I’ve been investigating performance regressions in CreateNewBlock.
addPackageTxs()
is supposed to “fail fast” for transactions that don’t fit in a block. However while we skip the most expensive ancestor/descendant calculations for failing transactions (generally), it turns out the other work we’re doing (mostly map lookups?) can still be pretty slow.
After trying various approaches to speed up those operations (replacing maps with unordered_maps, changing the sort order on the ancestor score function to avoid needless re-sorting, and even getting rid of the maps altogether in favor of storing set information directly in the mempool entry), the one optimization that dominates all these is to just return earlier when the block is nearly full.
So in this PR: when we’re within 4000 weight of the block being full, if we consider and fail to add 1000 transactions in a row, then give up. I’ve benchmarked this as reducing the average run of CNB from 84ms to 63ms 74ms to 61ms, with negligible difference in fees.

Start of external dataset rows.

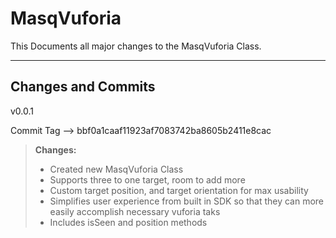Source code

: MasqVuforia
===================


This Documents all major changes to the MasqVuforia Class.

----------


Changes and Commits
-------------
v0.0.1


Commit Tag --> bbf0a1caaf11923af7083742ba8605b2411e8cac

> **Changes:**
> - Created new MasqVuforia Class
> - Supports three to one target, room to add more
> - Custom target position, and target orientation for max usability
> - Simplifies user experience from built in SDK so that they can more easily accomplish necessary vuforia taks
> - Includes isSeen and position methods
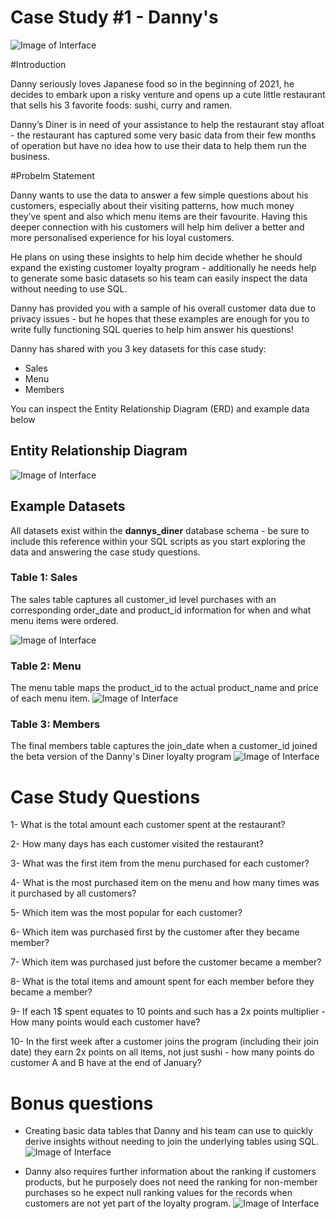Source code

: # Case Study #1 - Danny's

![Image of Interface](https://github.com/mostafasamii/SQL/blob/main/8-weeks-SQL-challenge/Case%20Study%20%231%20-%20Danny's%20Diner/images/1.png )

#Introduction

Danny seriously loves Japanese food so in the beginning of 2021, he decides to embark upon a risky venture and opens up a cute little restaurant that sells his 3 favorite foods: sushi, curry and ramen.

Danny’s Diner is in need of your assistance to help the restaurant stay afloat - the restaurant has captured some very basic data from their few months of operation but have no idea how to use their data to help them run the business.


#Probelm Statement

Danny wants to use the data to answer a few simple questions about his customers, especially about their visiting patterns, how much money they’ve spent and also which menu items are their favourite. Having this deeper connection with his customers will help him deliver a better and more personalised experience for his loyal customers.

He plans on using these insights to help him decide whether he should expand the existing customer loyalty program - additionally he needs help to generate some basic datasets so his team can easily inspect the data without needing to use SQL.

Danny has provided you with a sample of his overall customer data due to privacy issues - but he hopes that these examples are enough for you to write fully functioning SQL queries to help him answer his questions!

Danny has shared with you 3 key datasets for this case study:
* Sales
* Menu
* Members

You can inspect the Entity Relationship Diagram (ERD) and example data below
## Entity Relationship Diagram

![Image of Interface](https://github.com/mostafasamii/SQL/blob/main/8-weeks-SQL-challenge/Case%20Study%20%231%20-%20Danny's%20Diner/images/ERD.PNG)

## Example Datasets
All datasets exist within the **dannys_diner** database schema - be sure to include this reference within your SQL scripts as you start exploring the data and answering the case study questions.


### Table 1: Sales
The sales table captures all customer_id level purchases with an corresponding order_date and product_id information for when and what menu items were ordered.

![Image of Interface](https://github.com/mostafasamii/SQL/blob/main/8-weeks-SQL-challenge/Case%20Study%20%231%20-%20Danny's%20Diner/images/SalesTable.PNG)

### Table 2: Menu

The menu table maps the product_id to the actual product_name and price of each menu item.
![Image of Interface](https://github.com/mostafasamii/SQL/blob/main/8-weeks-SQL-challenge/Case%20Study%20%231%20-%20Danny's%20Diner/images/MenuTable.PNG)

### Table 3: Members
The final members table captures the join_date when a customer_id joined the beta version of the Danny's Diner loyalty program
![Image of Interface](https://github.com/mostafasamii/SQL/blob/main/8-weeks-SQL-challenge/Case%20Study%20%231%20-%20Danny's%20Diner/images/MembersTable.PNG)

# Case Study Questions

1- What is the total amount each customer spent at the restaurant?

2- How many days has each customer visited the restaurant?

3- What was the first item from the menu purchased for each customer?

4- What is the most purchased item on the menu and how many times was it purchased by all customers?

5- Which item was the most popular for each customer?

6- Which item was purchased first by the customer after they became member?

7- Which item was purchased just before the customer became a member?

8- What is the total items and amount spent for each member before they became a member?

9- If each 1$ spent equates to 10 points and such has a 2x points multiplier - How many points would each customer have?

10- In the first week after a customer joins the program (including their join date) they earn 2x points on all items, not just sushi - how many points do customer A and B have at the end of January?


# Bonus questions

* Creating basic data tables that Danny and his team can use to quickly derive insights without needing to join the underlying tables using SQL.
![Image of Interface](https://github.com/mostafasamii/SQL/blob/main/8-weeks-SQL-challenge/Case%20Study%20%231%20-%20Danny's%20Diner/images/bonusquestion_1.PNG)

* Danny also requires further information about the ranking if customers products, but he purposely does not need the ranking for non-member
purchases so he expect null ranking values for the records when customers are not yet part of the loyalty program.
![Image of Interface](https://github.com/mostafasamii/SQL/blob/main/8-weeks-SQL-challenge/Case%20Study%20%231%20-%20Danny's%20Diner/images/bonusquestion_2.PNG)
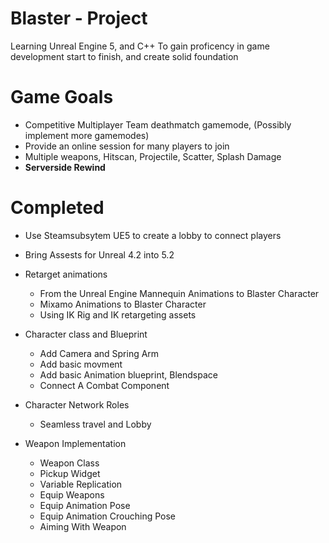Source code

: # Blaster - Project
Learning Unreal Engine 5, and C++
To gain proficency in game development start to finish, and create solid foundation 
# Game Goals
- Competitive Multiplayer Team deathmatch gamemode, (Possibly implement more gamemodes)
- Provide an online session for many players to join
- Multiple weapons, Hitscan, Projectile, Scatter, Splash Damage
- **Serverside Rewind** 
# Completed 
- Use Steamsubsytem UE5 to create a lobby to connect players
- Bring Assests for Unreal 4.2 into 5.2
- Retarget animations
  - From the Unreal Engine Mannequin Animations to Blaster Character
  - Mixamo Animations to Blaster Character 
  - Using IK Rig and IK retargeting assets

- Character class and Blueprint
  - Add Camera and Spring Arm
  - Add basic movment
  - Add basic Animation blueprint, Blendspace
  - Connect A Combat Component 
     
- Character Network Roles
  - Seamless travel and Lobby

- Weapon Implementation
  - Weapon Class
  - Pickup Widget
  - Variable Replication
  - Equip Weapons
  - Equip Animation Pose
  - Equip Animation Crouching Pose
  - Aiming With Weapon
    

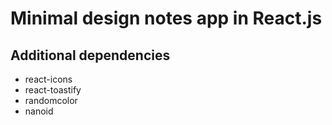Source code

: # Minimal design notes app in React.js

## Additional dependencies
- react-icons
- react-toastify
- randomcolor
- nanoid
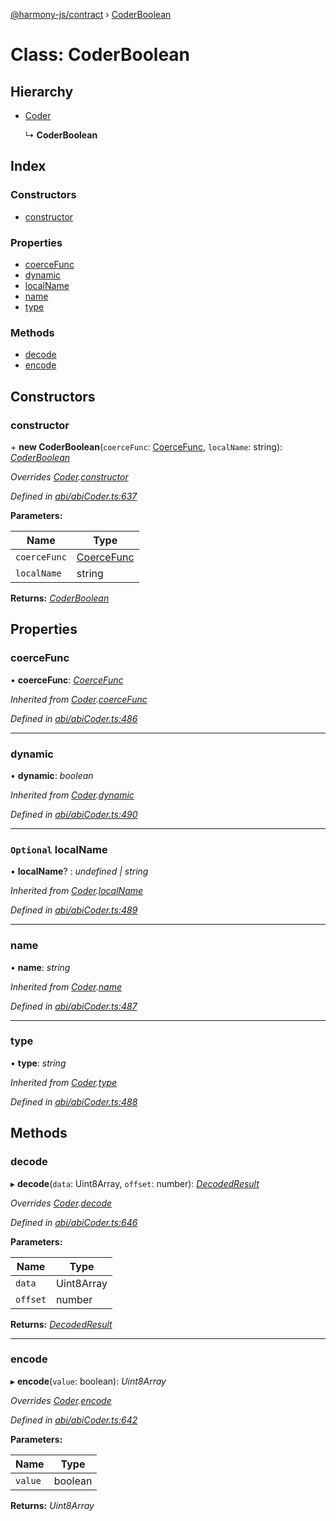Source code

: [@harmony-js/contract](../globals.md) › [CoderBoolean](coderboolean.md)

# Class: CoderBoolean

## Hierarchy

* [Coder](coder.md)

  ↳ **CoderBoolean**

## Index

### Constructors

* [constructor](coderboolean.md#constructor)

### Properties

* [coerceFunc](coderboolean.md#coercefunc)
* [dynamic](coderboolean.md#dynamic)
* [localName](coderboolean.md#optional-localname)
* [name](coderboolean.md#name)
* [type](coderboolean.md#type)

### Methods

* [decode](coderboolean.md#decode)
* [encode](coderboolean.md#encode)

## Constructors

###  constructor

\+ **new CoderBoolean**(`coerceFunc`: [CoerceFunc](../globals.md#coercefunc), `localName`: string): *[CoderBoolean](coderboolean.md)*

*Overrides [Coder](coder.md).[constructor](coder.md#constructor)*

*Defined in [abi/abiCoder.ts:637](https://github.com/FireStack-Lab/Harmony-sdk-core/blob/ffbbffb/packages/harmony-contract/src/abi/abiCoder.ts#L637)*

**Parameters:**

Name | Type |
------ | ------ |
`coerceFunc` | [CoerceFunc](../globals.md#coercefunc) |
`localName` | string |

**Returns:** *[CoderBoolean](coderboolean.md)*

## Properties

###  coerceFunc

• **coerceFunc**: *[CoerceFunc](../globals.md#coercefunc)*

*Inherited from [Coder](coder.md).[coerceFunc](coder.md#coercefunc)*

*Defined in [abi/abiCoder.ts:486](https://github.com/FireStack-Lab/Harmony-sdk-core/blob/ffbbffb/packages/harmony-contract/src/abi/abiCoder.ts#L486)*

___

###  dynamic

• **dynamic**: *boolean*

*Inherited from [Coder](coder.md).[dynamic](coder.md#dynamic)*

*Defined in [abi/abiCoder.ts:490](https://github.com/FireStack-Lab/Harmony-sdk-core/blob/ffbbffb/packages/harmony-contract/src/abi/abiCoder.ts#L490)*

___

### `Optional` localName

• **localName**? : *undefined | string*

*Inherited from [Coder](coder.md).[localName](coder.md#optional-localname)*

*Defined in [abi/abiCoder.ts:489](https://github.com/FireStack-Lab/Harmony-sdk-core/blob/ffbbffb/packages/harmony-contract/src/abi/abiCoder.ts#L489)*

___

###  name

• **name**: *string*

*Inherited from [Coder](coder.md).[name](coder.md#name)*

*Defined in [abi/abiCoder.ts:487](https://github.com/FireStack-Lab/Harmony-sdk-core/blob/ffbbffb/packages/harmony-contract/src/abi/abiCoder.ts#L487)*

___

###  type

• **type**: *string*

*Inherited from [Coder](coder.md).[type](coder.md#type)*

*Defined in [abi/abiCoder.ts:488](https://github.com/FireStack-Lab/Harmony-sdk-core/blob/ffbbffb/packages/harmony-contract/src/abi/abiCoder.ts#L488)*

## Methods

###  decode

▸ **decode**(`data`: Uint8Array, `offset`: number): *[DecodedResult](../interfaces/decodedresult.md)*

*Overrides [Coder](coder.md).[decode](coder.md#abstract-decode)*

*Defined in [abi/abiCoder.ts:646](https://github.com/FireStack-Lab/Harmony-sdk-core/blob/ffbbffb/packages/harmony-contract/src/abi/abiCoder.ts#L646)*

**Parameters:**

Name | Type |
------ | ------ |
`data` | Uint8Array |
`offset` | number |

**Returns:** *[DecodedResult](../interfaces/decodedresult.md)*

___

###  encode

▸ **encode**(`value`: boolean): *Uint8Array*

*Overrides [Coder](coder.md).[encode](coder.md#abstract-encode)*

*Defined in [abi/abiCoder.ts:642](https://github.com/FireStack-Lab/Harmony-sdk-core/blob/ffbbffb/packages/harmony-contract/src/abi/abiCoder.ts#L642)*

**Parameters:**

Name | Type |
------ | ------ |
`value` | boolean |

**Returns:** *Uint8Array*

Most of CNB time is currently taken by the call to TestBlockValidity, which is unaffected by this PR; so focusing just on package selection, the improvement from this change is a reduction in average addPackageTxs()
time from 19ms to 7ms, over the time period I analyzed (first week of December, 2016).
I also added some commits that provide benchmarking of CNB when running with -debug=bench, which I thought might be generally useful/interesting.